_The problem_
Below are the entries; return exactly the line with "local interstellar cloud" and every later line, without anything else.

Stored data
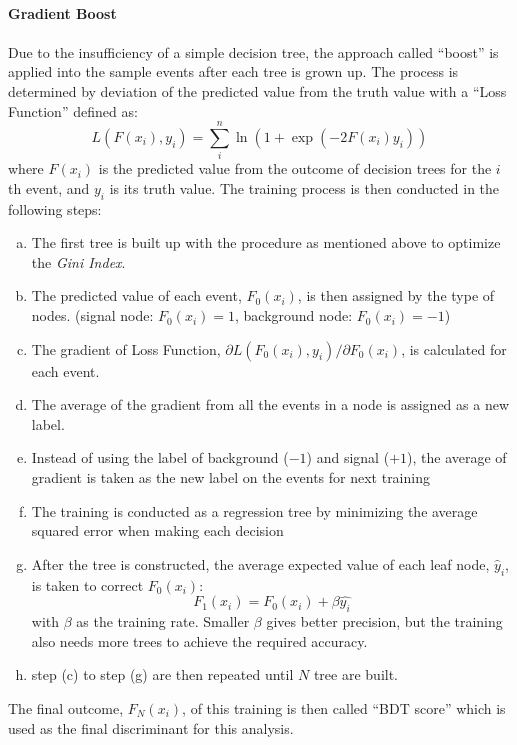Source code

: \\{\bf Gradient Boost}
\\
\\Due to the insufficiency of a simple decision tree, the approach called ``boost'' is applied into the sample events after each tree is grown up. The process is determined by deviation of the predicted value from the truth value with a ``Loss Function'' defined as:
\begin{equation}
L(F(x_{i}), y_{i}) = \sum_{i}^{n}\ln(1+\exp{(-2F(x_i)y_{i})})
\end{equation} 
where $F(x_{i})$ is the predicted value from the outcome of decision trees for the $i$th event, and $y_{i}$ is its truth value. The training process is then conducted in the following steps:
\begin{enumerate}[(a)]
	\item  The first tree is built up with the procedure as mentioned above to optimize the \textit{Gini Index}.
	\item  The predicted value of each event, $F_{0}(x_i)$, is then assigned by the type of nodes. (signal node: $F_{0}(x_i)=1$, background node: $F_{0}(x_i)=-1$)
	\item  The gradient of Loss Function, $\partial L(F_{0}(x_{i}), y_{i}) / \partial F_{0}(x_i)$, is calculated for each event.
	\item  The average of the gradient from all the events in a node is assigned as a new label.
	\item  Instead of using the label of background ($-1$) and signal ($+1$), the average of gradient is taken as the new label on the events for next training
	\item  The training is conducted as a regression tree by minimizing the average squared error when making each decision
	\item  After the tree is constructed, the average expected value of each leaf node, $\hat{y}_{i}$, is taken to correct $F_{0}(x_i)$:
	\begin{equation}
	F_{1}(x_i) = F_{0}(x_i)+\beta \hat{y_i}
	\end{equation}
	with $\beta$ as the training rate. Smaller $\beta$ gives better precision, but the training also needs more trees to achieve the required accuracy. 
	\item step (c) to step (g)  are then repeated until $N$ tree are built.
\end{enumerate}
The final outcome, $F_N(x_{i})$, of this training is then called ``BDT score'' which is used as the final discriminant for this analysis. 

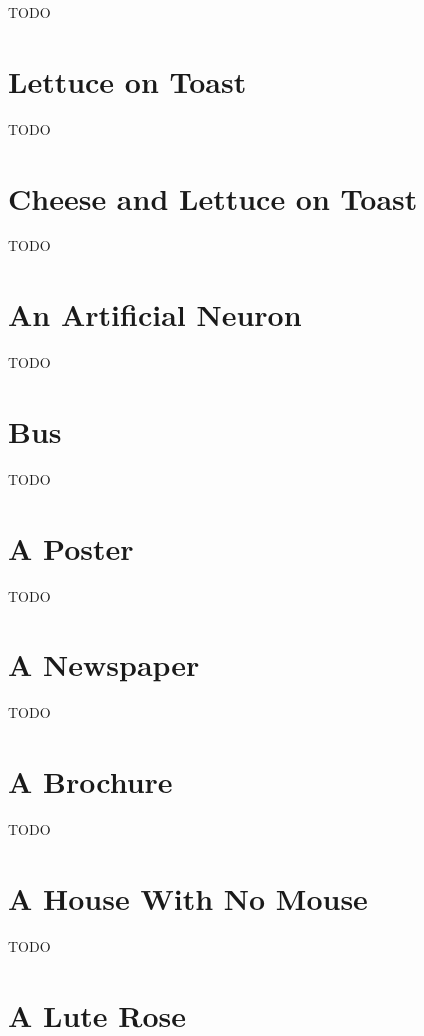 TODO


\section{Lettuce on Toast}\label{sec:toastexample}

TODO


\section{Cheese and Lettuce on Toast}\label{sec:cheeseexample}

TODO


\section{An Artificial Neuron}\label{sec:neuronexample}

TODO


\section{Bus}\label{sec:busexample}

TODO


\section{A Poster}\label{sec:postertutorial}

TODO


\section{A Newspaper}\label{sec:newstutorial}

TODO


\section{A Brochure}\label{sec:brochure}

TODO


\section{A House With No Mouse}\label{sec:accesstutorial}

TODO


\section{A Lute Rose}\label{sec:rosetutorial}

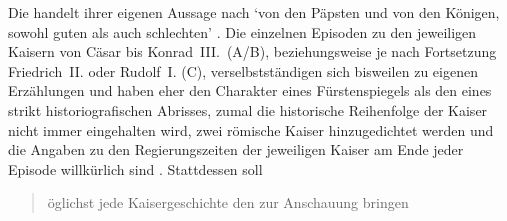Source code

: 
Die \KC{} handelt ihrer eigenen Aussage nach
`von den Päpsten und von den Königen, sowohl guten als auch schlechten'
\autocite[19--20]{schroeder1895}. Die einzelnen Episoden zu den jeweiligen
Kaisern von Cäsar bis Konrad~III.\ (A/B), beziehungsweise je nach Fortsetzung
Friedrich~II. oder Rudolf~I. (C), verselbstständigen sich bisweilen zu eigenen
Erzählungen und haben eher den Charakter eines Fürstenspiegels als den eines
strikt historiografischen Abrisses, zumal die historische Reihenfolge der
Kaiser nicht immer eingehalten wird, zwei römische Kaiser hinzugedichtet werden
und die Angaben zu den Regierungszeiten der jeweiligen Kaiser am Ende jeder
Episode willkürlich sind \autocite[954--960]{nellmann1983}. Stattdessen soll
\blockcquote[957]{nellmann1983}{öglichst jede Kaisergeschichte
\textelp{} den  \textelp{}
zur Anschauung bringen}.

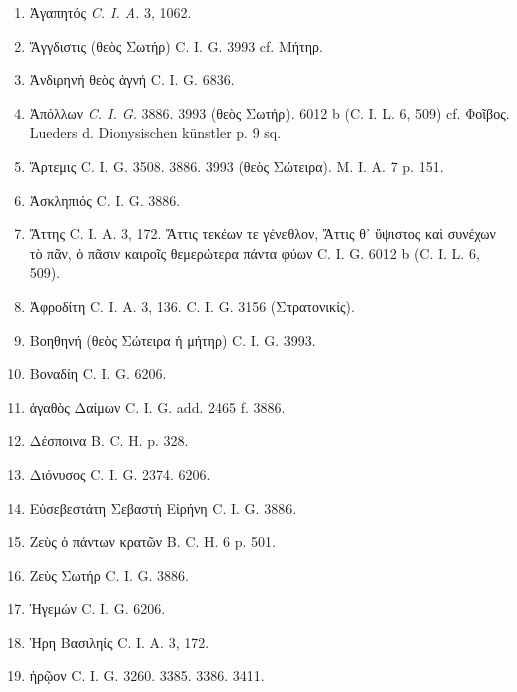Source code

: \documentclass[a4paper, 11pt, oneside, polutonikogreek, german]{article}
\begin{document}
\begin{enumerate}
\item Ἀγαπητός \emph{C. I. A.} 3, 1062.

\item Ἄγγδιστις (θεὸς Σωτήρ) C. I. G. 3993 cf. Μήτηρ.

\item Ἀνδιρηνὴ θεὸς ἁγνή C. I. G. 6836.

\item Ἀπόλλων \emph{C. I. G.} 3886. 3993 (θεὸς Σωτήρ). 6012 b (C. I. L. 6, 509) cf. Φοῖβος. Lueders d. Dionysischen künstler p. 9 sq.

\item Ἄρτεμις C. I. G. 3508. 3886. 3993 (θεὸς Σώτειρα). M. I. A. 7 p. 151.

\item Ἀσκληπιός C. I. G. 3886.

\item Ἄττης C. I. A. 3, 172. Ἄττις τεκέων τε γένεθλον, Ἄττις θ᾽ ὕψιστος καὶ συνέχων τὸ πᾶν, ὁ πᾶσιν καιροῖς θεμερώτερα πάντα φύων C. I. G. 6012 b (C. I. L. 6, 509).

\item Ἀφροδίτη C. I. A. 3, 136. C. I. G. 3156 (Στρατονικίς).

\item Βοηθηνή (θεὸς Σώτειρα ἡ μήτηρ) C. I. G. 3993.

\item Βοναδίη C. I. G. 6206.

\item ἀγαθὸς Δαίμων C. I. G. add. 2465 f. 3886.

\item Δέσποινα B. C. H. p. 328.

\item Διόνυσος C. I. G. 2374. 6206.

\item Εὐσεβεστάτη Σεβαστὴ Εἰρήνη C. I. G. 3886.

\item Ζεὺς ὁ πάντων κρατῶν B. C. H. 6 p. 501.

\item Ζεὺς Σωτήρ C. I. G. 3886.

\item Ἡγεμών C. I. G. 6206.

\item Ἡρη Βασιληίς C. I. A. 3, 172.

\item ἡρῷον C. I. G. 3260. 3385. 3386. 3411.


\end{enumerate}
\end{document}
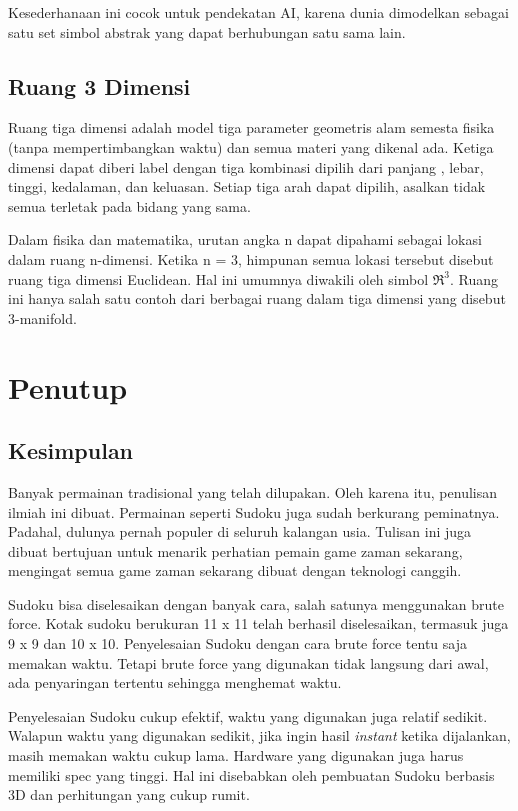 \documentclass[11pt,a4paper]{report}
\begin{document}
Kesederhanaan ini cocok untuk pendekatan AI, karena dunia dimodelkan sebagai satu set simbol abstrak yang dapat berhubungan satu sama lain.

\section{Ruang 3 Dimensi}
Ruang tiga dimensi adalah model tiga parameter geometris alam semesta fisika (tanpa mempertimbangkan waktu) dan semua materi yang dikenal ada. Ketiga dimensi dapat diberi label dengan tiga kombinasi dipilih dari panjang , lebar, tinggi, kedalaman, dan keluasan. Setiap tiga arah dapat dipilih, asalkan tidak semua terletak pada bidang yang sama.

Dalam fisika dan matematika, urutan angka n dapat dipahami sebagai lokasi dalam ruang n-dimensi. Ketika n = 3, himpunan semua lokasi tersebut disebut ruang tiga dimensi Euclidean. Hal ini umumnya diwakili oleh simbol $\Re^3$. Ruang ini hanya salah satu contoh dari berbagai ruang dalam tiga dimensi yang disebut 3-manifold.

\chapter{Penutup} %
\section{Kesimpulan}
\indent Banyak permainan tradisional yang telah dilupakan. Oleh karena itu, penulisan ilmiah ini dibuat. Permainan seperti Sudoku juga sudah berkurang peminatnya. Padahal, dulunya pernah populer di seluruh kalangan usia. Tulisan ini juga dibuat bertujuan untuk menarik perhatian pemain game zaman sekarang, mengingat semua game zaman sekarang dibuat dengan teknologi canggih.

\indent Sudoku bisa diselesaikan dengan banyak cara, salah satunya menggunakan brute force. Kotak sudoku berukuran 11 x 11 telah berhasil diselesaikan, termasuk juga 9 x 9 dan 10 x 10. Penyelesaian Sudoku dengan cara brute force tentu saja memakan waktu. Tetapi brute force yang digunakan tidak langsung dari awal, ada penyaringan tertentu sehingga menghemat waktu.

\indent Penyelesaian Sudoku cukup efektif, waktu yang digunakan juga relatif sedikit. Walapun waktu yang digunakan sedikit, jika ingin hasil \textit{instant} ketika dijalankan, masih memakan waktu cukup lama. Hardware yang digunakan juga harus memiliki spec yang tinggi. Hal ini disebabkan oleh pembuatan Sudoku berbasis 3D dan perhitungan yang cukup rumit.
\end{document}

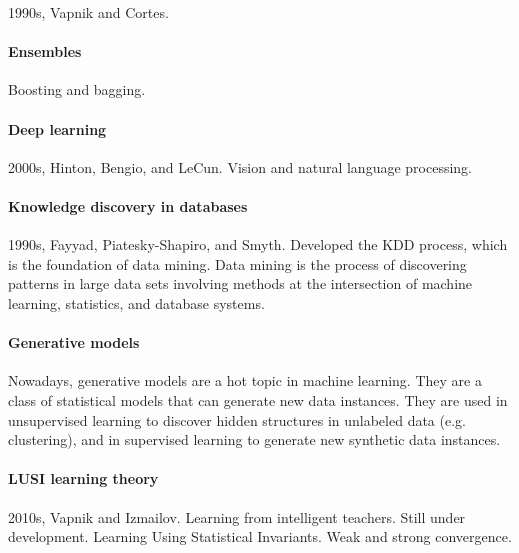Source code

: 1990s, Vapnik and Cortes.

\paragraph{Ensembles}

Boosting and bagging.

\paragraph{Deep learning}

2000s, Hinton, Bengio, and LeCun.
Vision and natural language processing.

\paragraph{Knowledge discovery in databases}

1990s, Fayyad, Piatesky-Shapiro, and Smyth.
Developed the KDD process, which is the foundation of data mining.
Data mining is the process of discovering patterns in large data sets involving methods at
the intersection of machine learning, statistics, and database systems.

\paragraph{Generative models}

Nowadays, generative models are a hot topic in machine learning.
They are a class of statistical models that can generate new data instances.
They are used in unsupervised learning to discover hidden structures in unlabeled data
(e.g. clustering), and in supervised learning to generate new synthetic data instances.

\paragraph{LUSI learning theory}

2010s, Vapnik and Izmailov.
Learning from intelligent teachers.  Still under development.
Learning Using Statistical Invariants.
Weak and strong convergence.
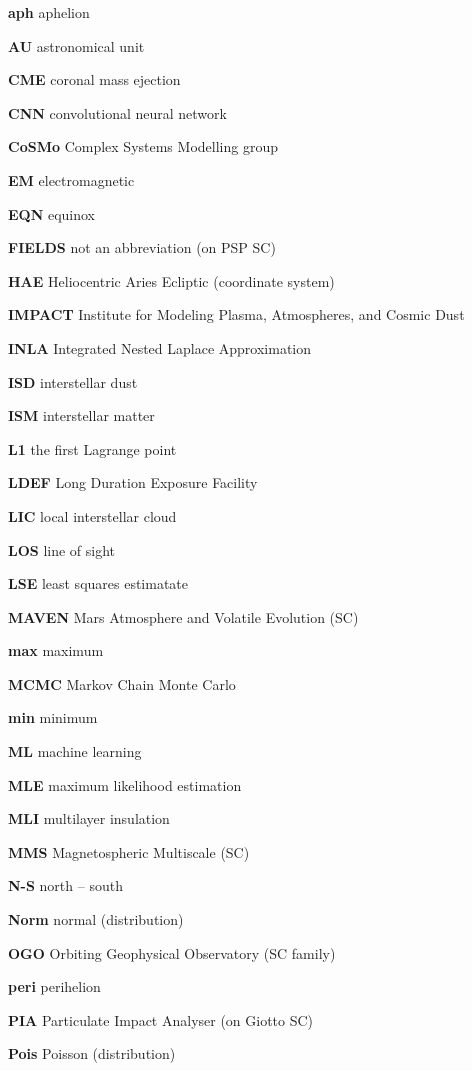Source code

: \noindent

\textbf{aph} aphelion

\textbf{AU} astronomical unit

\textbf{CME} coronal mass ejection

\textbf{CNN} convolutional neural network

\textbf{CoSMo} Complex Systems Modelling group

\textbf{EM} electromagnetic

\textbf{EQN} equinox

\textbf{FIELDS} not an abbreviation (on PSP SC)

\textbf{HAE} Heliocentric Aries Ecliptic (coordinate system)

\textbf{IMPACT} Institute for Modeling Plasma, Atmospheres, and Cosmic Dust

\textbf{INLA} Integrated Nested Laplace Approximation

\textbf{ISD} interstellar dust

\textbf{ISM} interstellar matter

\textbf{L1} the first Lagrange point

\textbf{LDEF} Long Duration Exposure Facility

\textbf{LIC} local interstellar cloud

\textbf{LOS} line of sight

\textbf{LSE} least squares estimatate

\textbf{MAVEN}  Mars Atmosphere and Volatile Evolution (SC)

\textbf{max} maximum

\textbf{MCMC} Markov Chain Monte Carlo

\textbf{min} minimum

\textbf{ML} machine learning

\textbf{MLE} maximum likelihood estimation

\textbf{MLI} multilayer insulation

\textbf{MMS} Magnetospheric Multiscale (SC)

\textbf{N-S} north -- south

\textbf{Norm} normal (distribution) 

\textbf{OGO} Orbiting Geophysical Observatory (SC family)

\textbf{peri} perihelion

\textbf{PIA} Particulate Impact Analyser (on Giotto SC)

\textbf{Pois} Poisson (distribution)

_Solution for this exercise_
\textbf{LIC} local interstellar cloud

\textbf{LOS} line of sight

\textbf{LSE} least squares estimatate

\textbf{MAVEN}  Mars Atmosphere and Volatile Evolution (SC)

\textbf{max} maximum

\textbf{MCMC} Markov Chain Monte Carlo

\textbf{min} minimum

\textbf{ML} machine learning

\textbf{MLE} maximum likelihood estimation

\textbf{MLI} multilayer insulation

\textbf{MMS} Magnetospheric Multiscale (SC)

\textbf{N-S} north -- south

\textbf{Norm} normal (distribution) 

\textbf{OGO} Orbiting Geophysical Observatory (SC family)

\textbf{peri} perihelion

\textbf{PIA} Particulate Impact Analyser (on Giotto SC)

\textbf{Pois} Poisson (distribution)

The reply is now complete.